ASSIGNMENT » Set down the data below from its first line to the line holding "through backward propagation.", inclusive; omit all pictures.

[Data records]
———
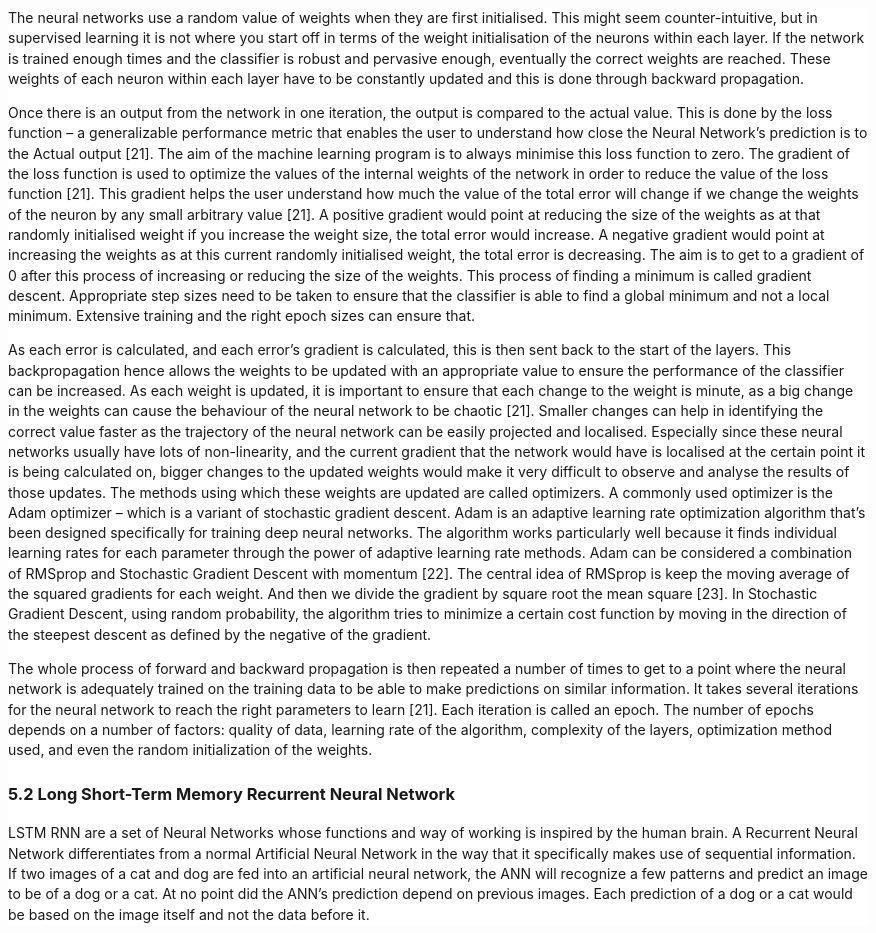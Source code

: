 The neural networks use a random value of weights when they are first initialised. This might seem counter-intuitive, but in supervised learning it is not where you start off in terms of the weight initialisation of the neurons within each layer. If the network is trained enough times and the classifier is robust and pervasive enough, eventually the correct weights are reached. These weights of each neuron within each layer have to be constantly updated and this is done through backward propagation.

Once there is an output from the network in one iteration, the output is compared to the actual value. This is done by the loss function – a generalizable performance metric that enables the user to understand how close the Neural Network’s prediction is to the Actual output [21]. The aim of the machine learning program is to always minimise this loss function to zero. The gradient of the loss function is used to optimize the values of the internal weights of the network in order to reduce the value of the loss function [21]. This gradient helps the user understand how much the value of the total error will change if we change the weights of the neuron by any small arbitrary value [21]. A positive gradient would point at reducing the size of the weights as at that randomly initialised weight if you increase the weight size, the total error would increase. A negative gradient would point at increasing the weights as at this current randomly initialised weight, the total error is decreasing. The aim is to get to a gradient of 0 after this process of increasing or reducing the size of the weights. This process of finding a minimum is called gradient descent. Appropriate step sizes need to be taken to ensure that the classifier is able to find a global minimum and not a local minimum. Extensive training and the right epoch sizes can ensure that.

As each error is calculated, and each error’s gradient is calculated, this is then sent back to the start of the layers. This backpropagation hence allows the weights to be updated with an appropriate value to ensure the performance of the classifier can be increased. As each weight is updated, it is important to ensure that each change to the weight is minute, as a big change in the weights can cause the behaviour of the neural network to be chaotic [21]. Smaller changes can help in identifying the correct value faster as the trajectory of the neural network can be easily projected and localised. Especially since these neural networks usually have lots of non-linearity, and the current gradient that the network would have is localised at the certain point it is being calculated on, bigger changes to the updated weights would make it very difficult to observe and analyse the results of those updates. The methods using which these weights are updated are called optimizers. A commonly used optimizer is the Adam optimizer – which is a variant of stochastic gradient descent.
Adam is an adaptive learning rate optimization algorithm that’s been designed specifically for training deep neural networks. The algorithm works particularly well because it finds individual learning rates for each parameter through the power of adaptive learning rate methods. Adam can be considered a combination of RMSprop and Stochastic Gradient Descent with momentum [22]. The central idea of RMSprop is keep the moving average of the squared gradients for each weight. And then we divide the gradient by square root the mean square [23]. In Stochastic Gradient Descent, using random probability, the algorithm tries to minimize a certain cost function by moving in the direction of the steepest descent as defined by the negative of the gradient.

The whole process of forward and backward propagation is then repeated a number of times to get to a point where the neural network is adequately trained on the training data to be able to make predictions on similar information. It takes several iterations for the neural network to reach the right parameters to learn [21]. Each iteration is called an epoch. The number of epochs depends on a number of factors: quality of data, learning rate of the algorithm, complexity of the layers, optimization method used, and even the random initialization of the weights.

### 5.2 Long Short-Term Memory Recurrent Neural Network

LSTM RNN are a set of Neural Networks whose functions and way of working is inspired by the human brain. A Recurrent Neural Network differentiates from a normal Artificial Neural Network in the way that it specifically makes use of sequential information. If two images of a cat and dog are fed into an artificial neural network, the ANN will recognize a few patterns and predict an image to be of a dog or a cat. At no point did the ANN’s prediction depend on previous images. Each prediction of a dog or a cat would be based on the image itself and not the data before it.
———
ANSWER TO THIS PROBLEM »
Source code

: The neural networks use a random value of weights when they are first initialised. This might seem counter-intuitive, but in supervised learning it is not where you start off in terms of the weight initialisation of the neurons within each layer. If the network is trained enough times and the classifier is robust and pervasive enough, eventually the correct weights are reached. These weights of each neuron within each layer have to be constantly updated and this is done through backward propagation.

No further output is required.